Resolutions Schmesolutions

Wow. What just happened? I think it was the holidays. And 2011. Hmmmm. I’m still trying to resurrect myself from the dirty martini-filled haze of last night, but I do believe I shall turn my sights to what I would like to achieve for 2012. I’ve been reading several blog posts today that predictably discuss this subject, and of course, the familiar term “resolutions” has popped up repeatedly. Yawn.

Resolutions remind me of giant fail opportunities. A list of over-the-top goals that I will never reach this year, or any other year, and will be broken one by one within the first 72 hours of the first glow of 2012. Probably people who are more mature and grounded than I am, have the opposite view; they likely see resolutions as their moment to shine in the new year, to get a head start on being as fabulous as ever. I might feel more fabulous once the family and I go out and eat a large platter of Mexican food at El Mariachi Loco today. Or perhaps not.

What I do like to do at the start of the new year however, is to reflect. To take a moment and look back at the good, bad and atrocious of how last year went. To remember who I am and what I’m about, and where I was last year at this time. Then there’s how I did, or didn’t, make the last year one that I feel helped me to move forward in my goals as a writer.
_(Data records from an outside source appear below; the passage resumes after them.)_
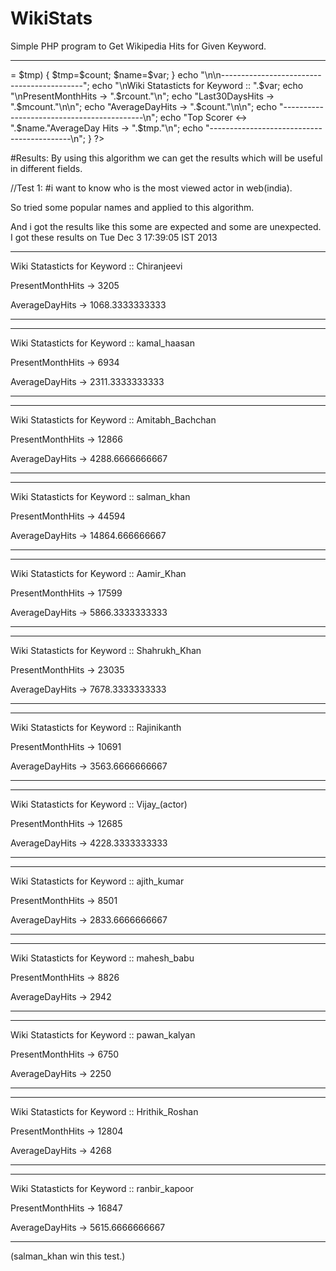 WikiStats
=========

Simple PHP program to Get Wikipedia Hits for Given Keyword.


--------------------------------------------------------------------------------
<?php
//Algorithm for WikiStats
error_reporting(E_ERROR);
$tmp=0;
while(1)
{
echo "***Welcome to Wikistats***\n";
echo "Enter the Keyword ....\n";
$var = fgets(STDIN);
//echo $var;
$var=str_replace(' ','_',$var);
$day=date("d");
$rurl="curl 'http://stats.grok.se/en/".date("Y").date("m")."/".$var."' | grep 'has been'";
//$data=system("curl 'http://stats.grok.se/en/201312/india' | grep 'has been'");
$data=system($rurl);
$split = explode(" ", $data);
$rcount=$split[count($split)-1];
$mdataurl="curl 'http://stats.grok.se/en/latest30/".$var."' | grep 'has been'";
//$data=system("curl 'http://stats.grok.se/en/201312/india' | grep 'has been'");
$mdata=system($mdataurl);
$msplit = explode(" ", $mdata);
$mcount=$msplit[count($msplit)-1];
$count=(($mcount/30)+($rcount/$day))/2;
if($count >= $tmp)
{
$tmp=$count;
$name=$var;
}

echo "\n\n-------------------------------------------";
echo "\nWiki Statasticts for Keyword :: ".$var;
echo "\nPresentMonthHits -> ".$rcount."\n";
echo "Last30DaysHits   -> ".$mcount."\n\n";
echo "AverageDayHits   -> ".$count."\n\n";
echo "-------------------------------------------\n";
echo "Top Scorer     <-> ".$name."AverageDay Hits   -> ".$tmp."\n";
echo "-------------------------------------------\n";
}
?>

#Results:
By using this algorithm we can get the results which will be useful in different fields.

//Test 1: 
#i want to know who is the most viewed actor in web(india).

So tried some popular names and applied to this algorithm.

And i got the results like this some are expected and some are unexpected.
I got these results on Tue Dec  3 17:39:05 IST 2013


-------------------------------------------
Wiki Statasticts for Keyword :: Chiranjeevi

PresentMonthHits -> 3205

AverageDayHits   -> 1068.3333333333

-------------------------------------------
-------------------------------------------
Wiki Statasticts for Keyword :: kamal_haasan

PresentMonthHits -> 6934

AverageDayHits   -> 2311.3333333333

-------------------------------------------
-------------------------------------------
Wiki Statasticts for Keyword :: Amitabh_Bachchan

PresentMonthHits -> 12866

AverageDayHits   -> 4288.6666666667

-------------------------------------------
-------------------------------------------
Wiki Statasticts for Keyword :: salman_khan

PresentMonthHits -> 44594

AverageDayHits   -> 14864.666666667

-------------------------------------------
-------------------------------------------
Wiki Statasticts for Keyword :: Aamir_Khan

PresentMonthHits -> 17599

AverageDayHits   -> 5866.3333333333

-------------------------------------------
-------------------------------------------
Wiki Statasticts for Keyword :: Shahrukh_Khan

PresentMonthHits -> 23035

AverageDayHits   -> 7678.3333333333

-------------------------------------------
-------------------------------------------
Wiki Statasticts for Keyword :: Rajinikanth

PresentMonthHits -> 10691

AverageDayHits   -> 3563.6666666667

-------------------------------------------
-------------------------------------------
Wiki Statasticts for Keyword :: Vijay_(actor)

PresentMonthHits -> 12685

AverageDayHits   -> 4228.3333333333

-------------------------------------------
-------------------------------------------
Wiki Statasticts for Keyword :: ajith_kumar

PresentMonthHits -> 8501

AverageDayHits   -> 2833.6666666667

-------------------------------------------
-------------------------------------------
Wiki Statasticts for Keyword :: mahesh_babu

PresentMonthHits -> 8826

AverageDayHits   -> 2942

-------------------------------------------
-------------------------------------------
Wiki Statasticts for Keyword :: pawan_kalyan

PresentMonthHits -> 6750

AverageDayHits   -> 2250

-------------------------------------------
-------------------------------------------
Wiki Statasticts for Keyword :: Hrithik_Roshan

PresentMonthHits -> 12804

AverageDayHits   -> 4268

-------------------------------------------
-------------------------------------------
Wiki Statasticts for Keyword :: ranbir_kapoor

PresentMonthHits -> 16847

AverageDayHits   -> 5615.6666666667

-------------------------------------------



(salman_khan win this test.)




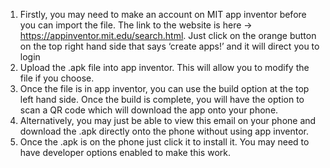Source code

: 1. Firstly, you may need to make an account on MIT app inventor before you can import the file. The link to the website is here -> https://appinventor.mit.edu/search.html. Just click on the orange button on the top right hand side that says ‘create apps!’ and it will direct you to login
2. Upload the .apk file into app inventor. This will allow you to modify the file if you choose.
3. Once the file is in app inventor, you can use the build option at the top left hand side. Once the build is complete, you will have the option to scan a QR code which will download the app onto your phone.
4. Alternatively, you may just be able to view this email on your phone and download the .apk directly onto the phone without using app inventor.
5. Once the .apk is on the phone just click it to install it. You may need to have developer options enabled to make this work.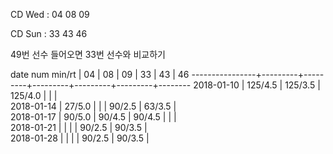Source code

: CD Wed : 04 08 09

CD Sun : 33 43 46

49번 선수 들어오면 33번 선수와 비교하기

date num min/rt |    04   |    08   |    09   |    33   |    43   |    46
----------------+---------+---------+---------+---------+---------+--------
2018-01-10      | 125/4.5 | 125/3.5 | 125/4.0 |         |         |        
2018-01-14      |  27/5.0 |         |         |  90/2.5 |  63/3.5 |        
2018-01-17      |  90/5.0 |  90/4.5 |  90/4.5 |         |         |        
2018-01-21      |         |         |         |  90/2.5 |  90/3.5 |        
2018-01-28      |         |         |         |  90/2.5 |  90/3.5 |        

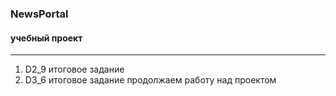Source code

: ### NewsPortal
#### учебный проект
***
1. D2_9 итоговое задание
2. D3_6 итоговое задание
продолжаем работу над проектом

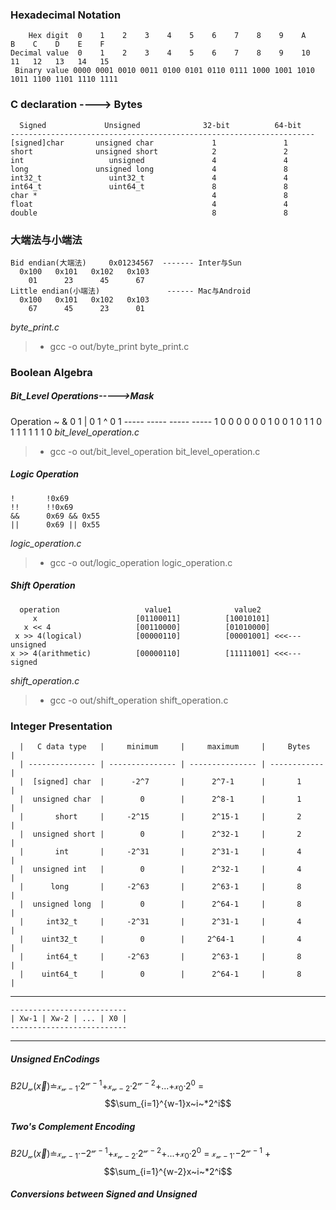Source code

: ### Hexadecimal Notation 
        Hex digit  0    1    2    3    4    5    6    7    8    9    A    B    C    D    E    F
    Decimal value  0    1    2    3    4    5    6    7    8    9    10   11   12   13   14   15
     Binary value 0000 0001 0010 0011 0100 0101 0110 0111 1000 1001 1010 1011 1100 1101 1110 1111
### C declaration ----> Bytes
      Signed             Unsigned              32-bit          64-bit       
    --------------------------------------------------------------------
    [signed]char       unsigned char             1               1
    short              unsigned short            2               2
    int                   unsigned               4               4
    long               unsigned long             4               8
    int32_t               uint32_t               4               4           
    int64_t               uint64_t               8               8
    char *                                       4               8
    float                                        4               4
    double                                       8               8
### 大端法与小端法
    Bid endian(大端法)     0x01234567  ------- Inter与Sun
      0x100   0x101   0x102   0x103
        01      23      45      67
    Little endian(小端法)               ------ Mac与Android
      0x100   0x101   0x102   0x103
        67      45      23      01
*byte_print.c* 
>- gcc -o out/byte_print byte_print.c
### Boolean Algebra     
##### Bit_Level Operations----->Mask 
Operation
    ~           & 0 1       | 0 1       ^ 0 1 
    -----       -----       -----       -----
    1   0       0 0 0       0 0 1       0 0 1
    0   1       1 0 1       1 1 1       1 1 0
*bit_level_operation.c*
>- gcc -o out/bit_level_operation bit_level_operation.c
##### Logic Operation
    !       !0x69
    !!      !!0x69   
    &&      0x69 && 0x55
    ||      0x69 || 0x55
*logic_operation.c*
>- gcc -o out/logic_operation logic_operation.c
##### Shift Operation
      operation                   value1              value2
         x                      [01100011]          [10010101]
       x << 4                   [00110000]          [01010000]
     x >> 4(logical)            [00000110]          [00001001] <<<---unsigned
    x >> 4(arithmetic)          [00000110]          [11111001] <<<---signed 
*shift_operation.c*
>- gcc -o out/shift_operation shift_operation.c
### Integer Presentation
      |   C data type   |     minimum     |     maximum     |     Bytes    |
      | --------------- | --------------- | --------------- | ------------ |
      |  [signed] char  |      -2^7       |      2^7-1      |       1      |
      |  unsigned char  |        0        |      2^8-1      |       1      |   
      |       short     |     -2^15       |      2^15-1     |       2      |
      |  unsigned short |        0        |      2^32-1     |       2      |
      |       int       |     -2^31       |      2^31-1     |       4      |
      |  unsigned int   |        0        |      2^32-1     |       4      |
      |      long       |     -2^63       |      2^63-1     |       8      |
      |  unsigned long  |        0        |      2^64-1     |       8      |
      |     int32_t     |     -2^31       |      2^31-1     |       4      |
      |    uint32_t     |        0        |     2^64-1      |       4      |
      |     int64_t     |     -2^63       |      2^63-1     |       8      |
      |    uint64_t     |        0        |      2^64-1     |       8      |
---------------------------------------
    --------------------------
    | Xw-1 | Xw-2 | ... | X0 |
    --------------------------
---------------------------------------
##### Unsigned EnCodings

*B2U*<sub>$\mathcal{w}$</sub>($\vec{x}$)≐$\mathcal{x}$<sub>$\mathcal{w-1}$</sub>·$\mathcal{2}$<sup>$\mathcal{w-1}$</sup>+$\mathcal{x}$<sub>$\mathcal{w-2}$</sub>·$\mathcal{2}$<sup>$\mathcal{w-2}$</sup>+...+$\mathcal{x}$<sub>$\mathcal{0}$</sub>·$\mathcal{2}$<sup>$\mathcal{0}$</sup>
= $$\sum_{i=1}^{w-1}x~i~*2^i$$

##### Two's Complement Encoding

*B2U*<sub>$\mathcal{w}$</sub>($\vec{x}$)≐$\mathcal{x}$<sub>$\mathcal{w-1}$</sub>·$-\mathcal{2}$<sup>$\mathcal{w-1}$</sup>+$\mathcal{x}$<sub>$\mathcal{w-2}$</sub>·$\mathcal{2}$<sup>$\mathcal{w-2}$</sup>+...+$\mathcal{x}$<sub>$\mathcal{0}$</sub>·$\mathcal{2}$<sup>$\mathcal{0}$</sup>
= $\mathcal{x}$<sub>$\mathcal{w-1}$</sub>·$-\mathcal{2}$<sup>$\mathcal{w-1}$</sup> + $$\sum_{i=1}^{w-2}x~i~*2^i$$

##### Conversions between Signed and Unsigned 
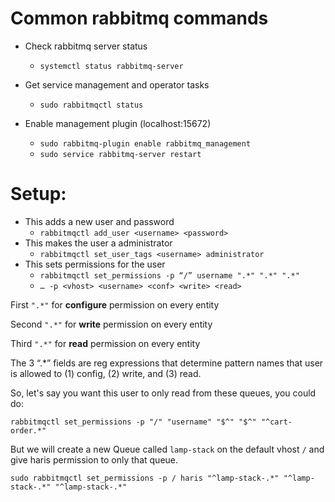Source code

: # Common rabbitmq commands

* Check rabbitmq server status
	- `systemctl status rabbitmq-server`

* Get service management and operator tasks
	- `sudo rabbitmqctl status`

* Enable management plugin (localhost:15672)
	- `sudo rabbitmq-plugin enable rabbitmq_management`
	- `sudo service rabbitmq-server restart`

# Setup:

* This adds a new user and password
	- `rabbitmqctl add_user <username> <password>`
* This makes the user a administrator
	- `rabbitmqctl set_user_tags <username> administrator`
* This sets permissions for the user
	- `rabbitmqctl set_permissions -p “/” username ".*" ".*" ".*"`
	- `… -p <vhost> <username> <conf> <write> <read>`

First `".*"` for **configure** permission on every entity

Second `".*"` for **write** permission on every entity

Third `".*"` for **read** permission on every entity


The 3 “.*” fields are reg expressions that determine pattern names that user is allowed to 
(1) config, (2) write, and (3) read. 

So, let's say you want this user to only read from these queues, you could do:

`rabbitmqctl set_permissions -p "/" "username" "$^" "$^" "^cart-order.*"`

But we will create a new Queue called `lamp-stack` on the default vhost `/` and give haris permission to only that queue.

`sudo rabbitmqctl set_permissions -p / haris "^lamp-stack-.*" "^lamp-stack-.*" "^lamp-stack-.*"`

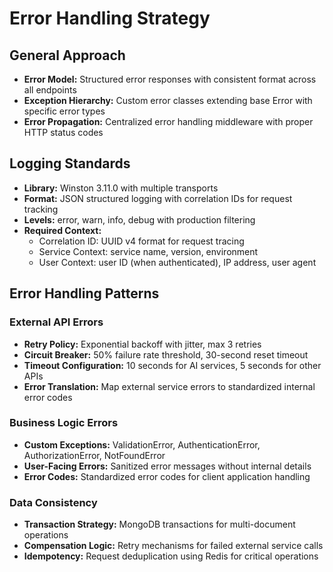 # Error Handling Strategy

## General Approach
- **Error Model:** Structured error responses with consistent format across all endpoints
- **Exception Hierarchy:** Custom error classes extending base Error with specific error types
- **Error Propagation:** Centralized error handling middleware with proper HTTP status codes

## Logging Standards
- **Library:** Winston 3.11.0 with multiple transports
- **Format:** JSON structured logging with correlation IDs for request tracking
- **Levels:** error, warn, info, debug with production filtering
- **Required Context:**
  - Correlation ID: UUID v4 format for request tracing
  - Service Context: service name, version, environment
  - User Context: user ID (when authenticated), IP address, user agent

## Error Handling Patterns

### External API Errors
- **Retry Policy:** Exponential backoff with jitter, max 3 retries
- **Circuit Breaker:** 50% failure rate threshold, 30-second reset timeout
- **Timeout Configuration:** 10 seconds for AI services, 5 seconds for other APIs
- **Error Translation:** Map external service errors to standardized internal error codes

### Business Logic Errors
- **Custom Exceptions:** ValidationError, AuthenticationError, AuthorizationError, NotFoundError
- **User-Facing Errors:** Sanitized error messages without internal details
- **Error Codes:** Standardized error codes for client application handling

### Data Consistency
- **Transaction Strategy:** MongoDB transactions for multi-document operations
- **Compensation Logic:** Retry mechanisms for failed external service calls
- **Idempotency:** Request deduplication using Redis for critical operations
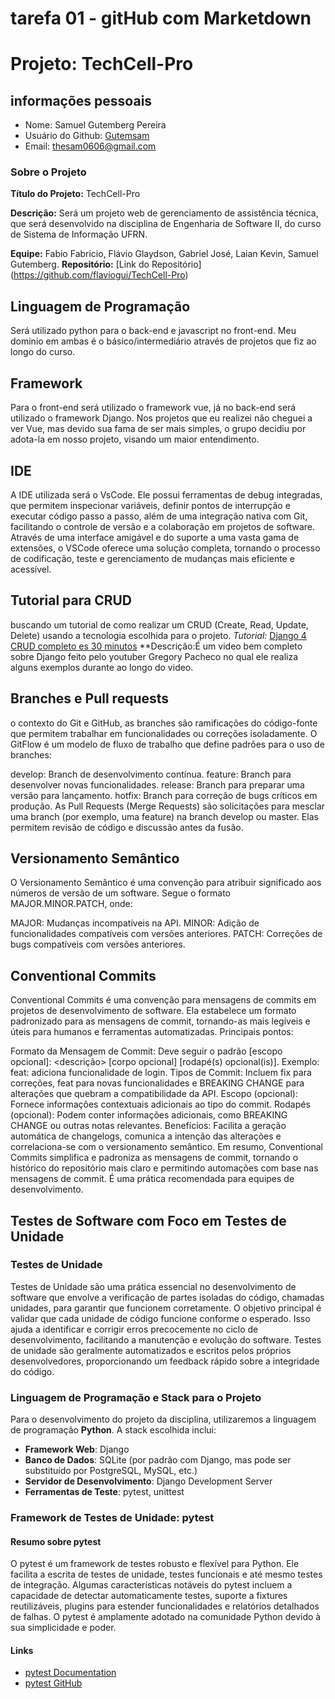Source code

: # tarefa 01 - gitHub com Marketdown
# Projeto: TechCell-Pro

## informações pessoais
- Nome: Samuel Gutemberg Pereira
- Usuário do Github: [Gutemsam](https://github.com/gutemsam)
- Email: <thesam0606@gmail.com>
  
### Sobre o Projeto

**Título do Projeto:** TechCell-Pro

**Descrição:** Será um projeto web de gerenciamento de assistência técnica, que será desenvolvido na disciplina de Engenharia de Software II, do curso de Sistema de Informação UFRN.

**Equipe:** Fabio Fabricio, Flávio Glaydson, Gabriel José, Laian Kevin, Samuel Gutemberg.
**Repositório:** [Link do Repositório] (https://github.com/flaviogui/TechCell-Pro)

## Linguagem de Programação

Será utilizado python para o back-end e javascript no front-end. Meu dominio em ambas é o básico/intermediário através de projetos que fiz ao longo do curso.

## Framework

Para o front-end será utilizado o framework vue, já no back-end será utilizado o framework Django. Nos projetos que eu realizei não cheguei a ver Vue, mas devido sua fama de ser mais simples, o grupo decidiu por adota-la em nosso projeto, visando um maior entendimento.

## IDE 
A IDE utilizada será o VsCode. Ele possui ferramentas de debug integradas, que permitem inspecionar variáveis, definir pontos de interrupção e executar código passo a passo, além de uma integração nativa com Git, facilitando o controle de versão e a colaboração em projetos de software. Através de uma interface amigável e do suporte a uma vasta gama de extensões, o VSCode oferece uma solução completa, tornando o processo de codificação, teste e gerenciamento de mudanças mais eficiente e acessível.

## Tutorial para CRUD

buscando um tutorial de como realizar um CRUD (Create, Read, Update, Delete) usando a tecnologia escolhida para o projeto.
*Tutorial:* [Django 4 CRUD completo es 30 minutos](https://youtu.be/GGBzMpIAgz4?si=3uraYG1RGkkogVAa) **Descrição:É um video bem completo sobre Django feito pelo youtuber Gregory Pacheco no qual ele realiza alguns exemplos durante ao longo do video.


## Branches e Pull requests

o contexto do Git e GitHub, as branches são ramificações do código-fonte que permitem trabalhar em funcionalidades ou correções isoladamente. O GitFlow é um modelo de fluxo de trabalho que define padrões para o uso de branches:

develop: Branch de desenvolvimento contínua.
feature: Branch para desenvolver novas funcionalidades.
release: Branch para preparar uma versão para lançamento.
hotfix: Branch para correção de bugs críticos em produção.
As Pull Requests (Merge Requests) são solicitações para mesclar uma branch (por exemplo, uma feature) na branch develop ou master. Elas permitem revisão de código e discussão antes da fusão.

## Versionamento Semântico
O Versionamento Semântico é uma convenção para atribuir significado aos números de versão de um software. Segue o formato MAJOR.MINOR.PATCH, onde:

MAJOR: Mudanças incompatíveis na API.
MINOR: Adição de funcionalidades compatíveis com versões anteriores.
PATCH: Correções de bugs compatíveis com versões anteriores.

## Conventional Commits
Conventional Commits é uma convenção para mensagens de commits em projetos de desenvolvimento de software. Ela estabelece um formato padronizado para as mensagens de commit, tornando-as mais legíveis e úteis para humanos e ferramentas automatizadas. Principais pontos:

Formato da Mensagem de Commit: Deve seguir o padrão <tipo>[escopo opcional]: <descrição> [corpo opcional] [rodapé(s) opcional(is)].
Exemplo: feat: adiciona funcionalidade de login.
Tipos de Commit: Incluem fix para correções, feat para novas funcionalidades e BREAKING CHANGE para alterações que quebram a compatibilidade da API.
Escopo (opcional): Fornece informações contextuais adicionais ao tipo do commit.
Rodapés (opcional): Podem conter informações adicionais, como BREAKING CHANGE ou outras notas relevantes.
Benefícios: Facilita a geração automática de changelogs, comunica a intenção das alterações e correlaciona-se com o versionamento semântico.
Em resumo, Conventional Commits simplifica e padroniza as mensagens de commit, tornando o histórico do repositório mais claro e permitindo automações com base nas mensagens de commit. É uma prática recomendada para equipes de desenvolvimento.


## Testes de Software com Foco em Testes de Unidade

### Testes de Unidade

Testes de Unidade são uma prática essencial no desenvolvimento de software que envolve a verificação de partes isoladas do código, chamadas unidades, para garantir que funcionem corretamente. O objetivo principal é validar que cada unidade de código funcione conforme o esperado. Isso ajuda a identificar e corrigir erros precocemente no ciclo de desenvolvimento, facilitando a manutenção e evolução do software. Testes de unidade são geralmente automatizados e escritos pelos próprios desenvolvedores, proporcionando um feedback rápido sobre a integridade do código.

### Linguagem de Programação e Stack para o Projeto

Para o desenvolvimento do projeto da disciplina, utilizaremos a linguagem de programação **Python**. A stack escolhida inclui:

- **Framework Web**: Django
- **Banco de Dados**: SQLite (por padrão com Django, mas pode ser substituído por PostgreSQL, MySQL, etc.)
- **Servidor de Desenvolvimento**: Django Development Server
- **Ferramentas de Teste**: pytest, unittest

### Framework de Testes de Unidade: pytest

#### Resumo sobre pytest

O pytest é um framework de testes robusto e flexível para Python. Ele facilita a escrita de testes de unidade, testes funcionais e até mesmo testes de integração. Algumas características notáveis do pytest incluem a capacidade de detectar automaticamente testes, suporte a fixtures reutilizáveis, plugins para estender funcionalidades e relatórios detalhados de falhas. O pytest é amplamente adotado na comunidade Python devido à sua simplicidade e poder.

#### Links

- [pytest Documentation](https://docs.pytest.org/en/latest/)
- [pytest GitHub](https://github.com/pytest-dev/pytest)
In doing this today, I realized that many of my goals ( not resolutions!) for myself as a writer came about. There were those that I really nailed, some that didn’t even get my attention until half the year was over, and others I never even considered at the beginning of last year, but came about because I had set other writer goals that lead me to them.

What’s great about easing yourself into your goals, and paying attention to how they grow and evolve through the course of the year, is that it does leave you the opportunity to change to a better course. For example, I determined at the beginning of last year that I was going to finally give in and write under a pseudonym in a genre of fiction that I had a lot of ideas for, but was not the main genre I wanted to be known for as a writer. I had struggled with that for a long time, because I felt that I might be “cheating” my memoir writing or other writing I was doing as myself. There are only so many hours in the day after all. Especially when you’re living the non-stop thrill ride of retail management.

But it turned out to be a great decision. I’m a better writer for it. When I do turn my attention to my other writing, I will be more seasoned. I turned out more writing last year than I have since I was a teenager ( how scary is that? – that was a long flippin’ time ago!). And somewhere along the line as I grew more confident, I self-published, a goal that I had never even considered at the start of last year. That lead to me making money as a writer for the first time in years (and the first time ever as a fiction writer), and then I was signed to a book publishing company. Damn.  Most of those accomplishments never would have even made it onto any January 2011 list.

The bottom line here kids, is to not lock yourself into a static list of goals that you have to come up with on New Year’s day, and that you must stick with faithfully, or your whole year is a fail. Use this day, this week, this beginning – to reflect on what has been working for you as a writer, and what needs to be recharged. Then you can come up with a course that might work. If you need to list it, or outline it, or plan it out meticulously – do what you need to. But allow yourself to evolve with it, and don’t hold yourself hostage to “the list” if you veer into another direction. Life rarely allows us to adhere to a strict plan.  Go with the flow man, go with the flow.